By Earl Ward
Senior Staff Writer
The Scarborough Renaissance Festival covers 35 acres and hosts more than 2,000 performers, artisans and staff. The Faire has been held in Waxahachie, Texas, just south of Dallas on Interstate Highway 35, for 33 years.
Army Lt. Colonel Cyle Richard brought his family to this year’s opening weekend. Richard said: “We love the festival and everything that there is to do here. Fun, good food and a lot of fun entertainment — what more could you ask for in a day?”
Customer “playtrons,” the title given to visitors coming to the Faire in costume, consume more than 20 tons of giant turkey legs at the festival each year.
Kelley Franklund, a Brookhaven College student, was at the festival with a few of her fellow roller derby teammates. “I have been going to the festival off and on for the past three years,” Franklund said. “Last year was the first time that I got to go to the TRF [Texas Renaissance Fair] down in the Houston area, which was so much fun.”

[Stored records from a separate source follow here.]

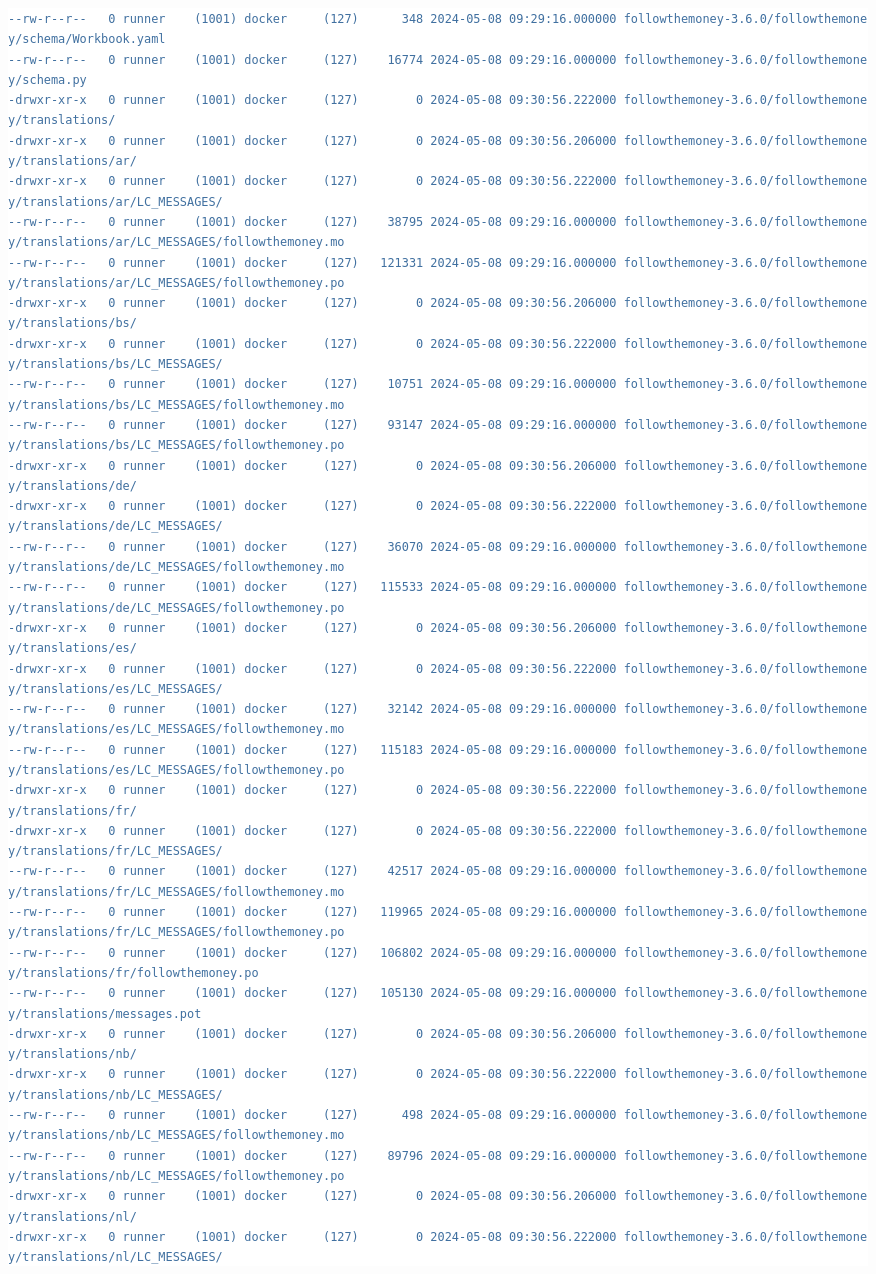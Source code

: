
 ```diff
--rw-r--r--   0 runner    (1001) docker     (127)      348 2024-05-08 09:29:16.000000 followthemoney-3.6.0/followthemoney/schema/Workbook.yaml
--rw-r--r--   0 runner    (1001) docker     (127)    16774 2024-05-08 09:29:16.000000 followthemoney-3.6.0/followthemoney/schema.py
-drwxr-xr-x   0 runner    (1001) docker     (127)        0 2024-05-08 09:30:56.222000 followthemoney-3.6.0/followthemoney/translations/
-drwxr-xr-x   0 runner    (1001) docker     (127)        0 2024-05-08 09:30:56.206000 followthemoney-3.6.0/followthemoney/translations/ar/
-drwxr-xr-x   0 runner    (1001) docker     (127)        0 2024-05-08 09:30:56.222000 followthemoney-3.6.0/followthemoney/translations/ar/LC_MESSAGES/
--rw-r--r--   0 runner    (1001) docker     (127)    38795 2024-05-08 09:29:16.000000 followthemoney-3.6.0/followthemoney/translations/ar/LC_MESSAGES/followthemoney.mo
--rw-r--r--   0 runner    (1001) docker     (127)   121331 2024-05-08 09:29:16.000000 followthemoney-3.6.0/followthemoney/translations/ar/LC_MESSAGES/followthemoney.po
-drwxr-xr-x   0 runner    (1001) docker     (127)        0 2024-05-08 09:30:56.206000 followthemoney-3.6.0/followthemoney/translations/bs/
-drwxr-xr-x   0 runner    (1001) docker     (127)        0 2024-05-08 09:30:56.222000 followthemoney-3.6.0/followthemoney/translations/bs/LC_MESSAGES/
--rw-r--r--   0 runner    (1001) docker     (127)    10751 2024-05-08 09:29:16.000000 followthemoney-3.6.0/followthemoney/translations/bs/LC_MESSAGES/followthemoney.mo
--rw-r--r--   0 runner    (1001) docker     (127)    93147 2024-05-08 09:29:16.000000 followthemoney-3.6.0/followthemoney/translations/bs/LC_MESSAGES/followthemoney.po
-drwxr-xr-x   0 runner    (1001) docker     (127)        0 2024-05-08 09:30:56.206000 followthemoney-3.6.0/followthemoney/translations/de/
-drwxr-xr-x   0 runner    (1001) docker     (127)        0 2024-05-08 09:30:56.222000 followthemoney-3.6.0/followthemoney/translations/de/LC_MESSAGES/
--rw-r--r--   0 runner    (1001) docker     (127)    36070 2024-05-08 09:29:16.000000 followthemoney-3.6.0/followthemoney/translations/de/LC_MESSAGES/followthemoney.mo
--rw-r--r--   0 runner    (1001) docker     (127)   115533 2024-05-08 09:29:16.000000 followthemoney-3.6.0/followthemoney/translations/de/LC_MESSAGES/followthemoney.po
-drwxr-xr-x   0 runner    (1001) docker     (127)        0 2024-05-08 09:30:56.206000 followthemoney-3.6.0/followthemoney/translations/es/
-drwxr-xr-x   0 runner    (1001) docker     (127)        0 2024-05-08 09:30:56.222000 followthemoney-3.6.0/followthemoney/translations/es/LC_MESSAGES/
--rw-r--r--   0 runner    (1001) docker     (127)    32142 2024-05-08 09:29:16.000000 followthemoney-3.6.0/followthemoney/translations/es/LC_MESSAGES/followthemoney.mo
--rw-r--r--   0 runner    (1001) docker     (127)   115183 2024-05-08 09:29:16.000000 followthemoney-3.6.0/followthemoney/translations/es/LC_MESSAGES/followthemoney.po
-drwxr-xr-x   0 runner    (1001) docker     (127)        0 2024-05-08 09:30:56.222000 followthemoney-3.6.0/followthemoney/translations/fr/
-drwxr-xr-x   0 runner    (1001) docker     (127)        0 2024-05-08 09:30:56.222000 followthemoney-3.6.0/followthemoney/translations/fr/LC_MESSAGES/
--rw-r--r--   0 runner    (1001) docker     (127)    42517 2024-05-08 09:29:16.000000 followthemoney-3.6.0/followthemoney/translations/fr/LC_MESSAGES/followthemoney.mo
--rw-r--r--   0 runner    (1001) docker     (127)   119965 2024-05-08 09:29:16.000000 followthemoney-3.6.0/followthemoney/translations/fr/LC_MESSAGES/followthemoney.po
--rw-r--r--   0 runner    (1001) docker     (127)   106802 2024-05-08 09:29:16.000000 followthemoney-3.6.0/followthemoney/translations/fr/followthemoney.po
--rw-r--r--   0 runner    (1001) docker     (127)   105130 2024-05-08 09:29:16.000000 followthemoney-3.6.0/followthemoney/translations/messages.pot
-drwxr-xr-x   0 runner    (1001) docker     (127)        0 2024-05-08 09:30:56.206000 followthemoney-3.6.0/followthemoney/translations/nb/
-drwxr-xr-x   0 runner    (1001) docker     (127)        0 2024-05-08 09:30:56.222000 followthemoney-3.6.0/followthemoney/translations/nb/LC_MESSAGES/
--rw-r--r--   0 runner    (1001) docker     (127)      498 2024-05-08 09:29:16.000000 followthemoney-3.6.0/followthemoney/translations/nb/LC_MESSAGES/followthemoney.mo
--rw-r--r--   0 runner    (1001) docker     (127)    89796 2024-05-08 09:29:16.000000 followthemoney-3.6.0/followthemoney/translations/nb/LC_MESSAGES/followthemoney.po
-drwxr-xr-x   0 runner    (1001) docker     (127)        0 2024-05-08 09:30:56.206000 followthemoney-3.6.0/followthemoney/translations/nl/
-drwxr-xr-x   0 runner    (1001) docker     (127)        0 2024-05-08 09:30:56.222000 followthemoney-3.6.0/followthemoney/translations/nl/LC_MESSAGES/
```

The Scarborough Festival has an annual attendance of more than 200,000 people. Live entertainment featured on 21 stages included numerous bands and musical acts, comedy routines and magic shows. There were also artisan demonstrations, such as glassblowing, stone carving and woodturning. The festival’s blacksmith also drew a crowd as sparks flew from his anvil while he shaped hot metals.
Bill Casteel was one of the many craftsmen at the festival. “I love coming to this festival and have been showing my copper and bronze sculptures for 20 years here,” Casteel said. “I travel down from upstate New York and stay in my trailer here on the grounds during the festival.”
When Casteel sells one sculpture, he makes another, because he brings a portable workshop to the festival. A Birds of Prey show, presented by Last Chance Forever Birds of Prey Conservancy from San Antonio, Texas, is held four times a day. Last Chance is a rescue and rehabilitation center for birds of prey.
On the other side of the festival grounds is the Jousting Arena, where three times a day the knights joust and spar with swords. This is not for those with a weak stomach. On occasion, some blood (albeit fake) has been spilled.
The Faire runs every weekend from 10 a.m. to 7 p.m. through May 27. First-time visitors are advised by organizers to wear comfortable walking shoes. The regular ticket price is $24 for adults and $10 for children five and older. Children ages four and younger are admitted free. Discounted tickets are available at any of the Tom Thumb stores in the Dallas/Ft. Worth area or at the Brookhaven Cashier’s Window in the S Building. Adult tickets are $18 and children’s are $9 with the discount. Advance tickets are also available online at www.srfestival.com.